TASK DIRECTIONS: In the listing that follows, count every line with the word "textit" in it and write only the total.
Segment Open
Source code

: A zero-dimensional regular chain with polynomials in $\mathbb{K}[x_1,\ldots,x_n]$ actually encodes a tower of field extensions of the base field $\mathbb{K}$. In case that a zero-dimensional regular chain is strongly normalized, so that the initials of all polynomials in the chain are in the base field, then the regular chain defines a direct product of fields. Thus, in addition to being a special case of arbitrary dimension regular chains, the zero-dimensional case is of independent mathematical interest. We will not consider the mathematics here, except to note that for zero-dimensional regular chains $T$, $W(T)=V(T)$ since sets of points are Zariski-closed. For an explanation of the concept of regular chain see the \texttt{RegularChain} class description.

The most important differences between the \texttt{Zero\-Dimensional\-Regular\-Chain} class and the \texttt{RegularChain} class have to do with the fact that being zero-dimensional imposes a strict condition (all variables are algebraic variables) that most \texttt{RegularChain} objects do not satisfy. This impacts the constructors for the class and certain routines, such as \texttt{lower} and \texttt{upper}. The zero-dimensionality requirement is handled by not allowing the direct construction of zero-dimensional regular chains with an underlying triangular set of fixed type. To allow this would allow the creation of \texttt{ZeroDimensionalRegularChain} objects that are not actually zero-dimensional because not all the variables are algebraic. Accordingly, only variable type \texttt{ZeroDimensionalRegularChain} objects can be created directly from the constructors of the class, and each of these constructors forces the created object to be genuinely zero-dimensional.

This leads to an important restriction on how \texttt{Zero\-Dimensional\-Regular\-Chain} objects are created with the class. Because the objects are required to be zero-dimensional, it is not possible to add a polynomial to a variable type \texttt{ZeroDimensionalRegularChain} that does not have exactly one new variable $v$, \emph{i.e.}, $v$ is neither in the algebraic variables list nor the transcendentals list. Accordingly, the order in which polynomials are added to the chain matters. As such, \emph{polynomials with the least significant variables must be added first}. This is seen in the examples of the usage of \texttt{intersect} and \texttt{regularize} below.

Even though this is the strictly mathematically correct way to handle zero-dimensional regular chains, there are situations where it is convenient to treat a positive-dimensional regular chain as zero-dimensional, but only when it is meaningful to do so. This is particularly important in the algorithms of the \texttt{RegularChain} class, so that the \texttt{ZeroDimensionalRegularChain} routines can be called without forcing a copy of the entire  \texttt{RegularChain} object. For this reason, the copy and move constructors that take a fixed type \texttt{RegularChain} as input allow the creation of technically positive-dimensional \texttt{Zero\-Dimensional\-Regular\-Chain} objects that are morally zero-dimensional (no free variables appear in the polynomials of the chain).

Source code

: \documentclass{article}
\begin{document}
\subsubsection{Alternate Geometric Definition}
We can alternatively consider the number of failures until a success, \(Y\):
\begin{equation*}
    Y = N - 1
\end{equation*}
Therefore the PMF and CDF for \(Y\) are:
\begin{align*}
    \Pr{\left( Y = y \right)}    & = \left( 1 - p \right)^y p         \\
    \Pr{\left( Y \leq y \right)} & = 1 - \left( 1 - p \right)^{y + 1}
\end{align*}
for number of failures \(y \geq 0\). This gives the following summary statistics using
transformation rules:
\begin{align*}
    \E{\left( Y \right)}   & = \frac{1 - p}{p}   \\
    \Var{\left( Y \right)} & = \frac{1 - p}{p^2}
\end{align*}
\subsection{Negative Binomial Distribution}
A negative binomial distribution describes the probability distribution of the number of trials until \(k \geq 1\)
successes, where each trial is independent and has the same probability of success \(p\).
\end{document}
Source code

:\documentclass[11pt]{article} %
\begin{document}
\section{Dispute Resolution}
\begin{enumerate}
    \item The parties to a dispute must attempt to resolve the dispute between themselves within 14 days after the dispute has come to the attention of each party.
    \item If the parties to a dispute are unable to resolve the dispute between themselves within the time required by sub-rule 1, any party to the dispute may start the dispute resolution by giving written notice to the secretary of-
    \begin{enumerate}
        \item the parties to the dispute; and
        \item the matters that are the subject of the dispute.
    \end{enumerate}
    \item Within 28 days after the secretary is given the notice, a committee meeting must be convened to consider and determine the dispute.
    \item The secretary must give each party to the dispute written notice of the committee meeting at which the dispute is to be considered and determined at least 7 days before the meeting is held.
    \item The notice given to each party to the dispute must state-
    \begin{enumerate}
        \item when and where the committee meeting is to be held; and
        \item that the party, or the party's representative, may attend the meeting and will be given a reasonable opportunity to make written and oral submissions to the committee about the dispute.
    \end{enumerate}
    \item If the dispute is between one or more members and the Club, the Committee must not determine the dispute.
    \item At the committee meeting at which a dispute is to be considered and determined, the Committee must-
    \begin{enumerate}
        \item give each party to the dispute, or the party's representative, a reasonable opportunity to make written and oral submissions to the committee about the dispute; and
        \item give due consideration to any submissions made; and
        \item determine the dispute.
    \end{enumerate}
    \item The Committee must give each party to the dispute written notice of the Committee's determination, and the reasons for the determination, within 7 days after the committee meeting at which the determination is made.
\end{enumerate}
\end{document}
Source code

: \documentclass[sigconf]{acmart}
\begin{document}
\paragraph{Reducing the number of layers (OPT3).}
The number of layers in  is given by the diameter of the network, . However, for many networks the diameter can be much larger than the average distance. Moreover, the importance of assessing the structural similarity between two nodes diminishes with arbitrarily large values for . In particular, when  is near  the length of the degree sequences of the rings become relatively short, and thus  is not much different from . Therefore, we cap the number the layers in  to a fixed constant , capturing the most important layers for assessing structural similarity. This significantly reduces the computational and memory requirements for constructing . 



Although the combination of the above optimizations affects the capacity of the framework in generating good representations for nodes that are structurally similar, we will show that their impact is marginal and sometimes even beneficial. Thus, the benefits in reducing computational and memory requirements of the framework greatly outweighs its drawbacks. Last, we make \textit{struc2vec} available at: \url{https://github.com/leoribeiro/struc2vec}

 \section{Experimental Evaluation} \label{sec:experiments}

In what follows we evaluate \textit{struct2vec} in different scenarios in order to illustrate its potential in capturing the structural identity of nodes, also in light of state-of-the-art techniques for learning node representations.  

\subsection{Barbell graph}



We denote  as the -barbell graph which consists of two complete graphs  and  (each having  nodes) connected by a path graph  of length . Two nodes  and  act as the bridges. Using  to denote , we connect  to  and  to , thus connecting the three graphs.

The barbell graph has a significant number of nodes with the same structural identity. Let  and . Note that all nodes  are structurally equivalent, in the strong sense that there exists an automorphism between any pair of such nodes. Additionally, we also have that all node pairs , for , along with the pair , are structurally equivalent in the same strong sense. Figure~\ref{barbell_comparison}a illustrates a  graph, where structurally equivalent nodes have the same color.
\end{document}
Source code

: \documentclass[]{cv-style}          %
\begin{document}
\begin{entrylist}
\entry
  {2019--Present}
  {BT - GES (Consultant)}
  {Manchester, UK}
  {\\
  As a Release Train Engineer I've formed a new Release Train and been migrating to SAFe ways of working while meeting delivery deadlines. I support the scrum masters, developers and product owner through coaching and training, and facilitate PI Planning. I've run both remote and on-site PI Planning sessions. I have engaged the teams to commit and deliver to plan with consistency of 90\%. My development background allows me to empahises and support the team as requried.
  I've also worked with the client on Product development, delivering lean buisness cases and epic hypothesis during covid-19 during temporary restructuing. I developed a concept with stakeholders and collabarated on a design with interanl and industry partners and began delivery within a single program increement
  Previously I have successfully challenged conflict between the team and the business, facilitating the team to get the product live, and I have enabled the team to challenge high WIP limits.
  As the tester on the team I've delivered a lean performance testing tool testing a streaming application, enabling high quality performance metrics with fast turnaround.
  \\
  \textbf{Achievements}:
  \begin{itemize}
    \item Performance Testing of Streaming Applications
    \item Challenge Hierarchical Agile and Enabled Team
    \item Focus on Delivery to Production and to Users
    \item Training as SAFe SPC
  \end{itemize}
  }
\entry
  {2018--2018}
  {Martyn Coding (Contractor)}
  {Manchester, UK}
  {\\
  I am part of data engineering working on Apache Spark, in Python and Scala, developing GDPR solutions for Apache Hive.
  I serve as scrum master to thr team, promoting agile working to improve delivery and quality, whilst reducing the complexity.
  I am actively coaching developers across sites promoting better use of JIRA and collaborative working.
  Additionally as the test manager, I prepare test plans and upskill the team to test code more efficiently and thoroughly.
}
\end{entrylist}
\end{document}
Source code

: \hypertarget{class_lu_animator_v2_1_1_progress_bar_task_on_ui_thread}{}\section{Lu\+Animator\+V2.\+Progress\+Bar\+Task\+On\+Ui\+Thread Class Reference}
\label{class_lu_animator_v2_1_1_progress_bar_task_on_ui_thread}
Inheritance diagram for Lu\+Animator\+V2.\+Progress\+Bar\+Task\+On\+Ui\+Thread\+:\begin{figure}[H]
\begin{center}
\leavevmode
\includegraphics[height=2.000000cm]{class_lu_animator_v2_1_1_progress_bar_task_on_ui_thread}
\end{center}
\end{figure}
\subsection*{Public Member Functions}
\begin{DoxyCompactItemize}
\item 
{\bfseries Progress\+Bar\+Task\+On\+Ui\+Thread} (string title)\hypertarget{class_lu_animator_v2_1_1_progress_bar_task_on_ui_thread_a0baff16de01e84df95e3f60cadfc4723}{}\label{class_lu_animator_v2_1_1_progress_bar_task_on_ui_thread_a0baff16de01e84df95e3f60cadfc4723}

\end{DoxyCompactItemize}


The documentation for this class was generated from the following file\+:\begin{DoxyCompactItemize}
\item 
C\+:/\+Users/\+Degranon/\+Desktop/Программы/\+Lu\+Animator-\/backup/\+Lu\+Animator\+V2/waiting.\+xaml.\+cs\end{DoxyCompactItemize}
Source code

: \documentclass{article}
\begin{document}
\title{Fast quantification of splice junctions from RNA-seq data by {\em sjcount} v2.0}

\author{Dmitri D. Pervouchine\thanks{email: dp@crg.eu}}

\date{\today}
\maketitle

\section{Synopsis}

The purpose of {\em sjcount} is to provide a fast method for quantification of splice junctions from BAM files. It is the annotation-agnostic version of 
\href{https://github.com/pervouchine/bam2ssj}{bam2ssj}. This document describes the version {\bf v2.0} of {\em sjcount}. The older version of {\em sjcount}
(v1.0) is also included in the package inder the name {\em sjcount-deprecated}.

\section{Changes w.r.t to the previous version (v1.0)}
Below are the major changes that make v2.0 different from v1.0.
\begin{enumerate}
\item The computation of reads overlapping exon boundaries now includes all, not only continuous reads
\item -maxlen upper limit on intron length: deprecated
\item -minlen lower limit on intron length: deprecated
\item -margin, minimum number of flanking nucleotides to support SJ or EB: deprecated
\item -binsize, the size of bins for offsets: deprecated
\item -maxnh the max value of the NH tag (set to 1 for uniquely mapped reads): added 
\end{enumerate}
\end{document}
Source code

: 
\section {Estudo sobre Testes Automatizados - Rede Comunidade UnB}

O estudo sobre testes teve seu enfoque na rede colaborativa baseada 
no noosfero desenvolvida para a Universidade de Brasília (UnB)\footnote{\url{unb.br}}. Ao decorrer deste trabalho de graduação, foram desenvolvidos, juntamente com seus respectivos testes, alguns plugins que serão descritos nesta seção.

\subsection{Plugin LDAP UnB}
Segment Closed
RESPONSE TO THIS TASK: 2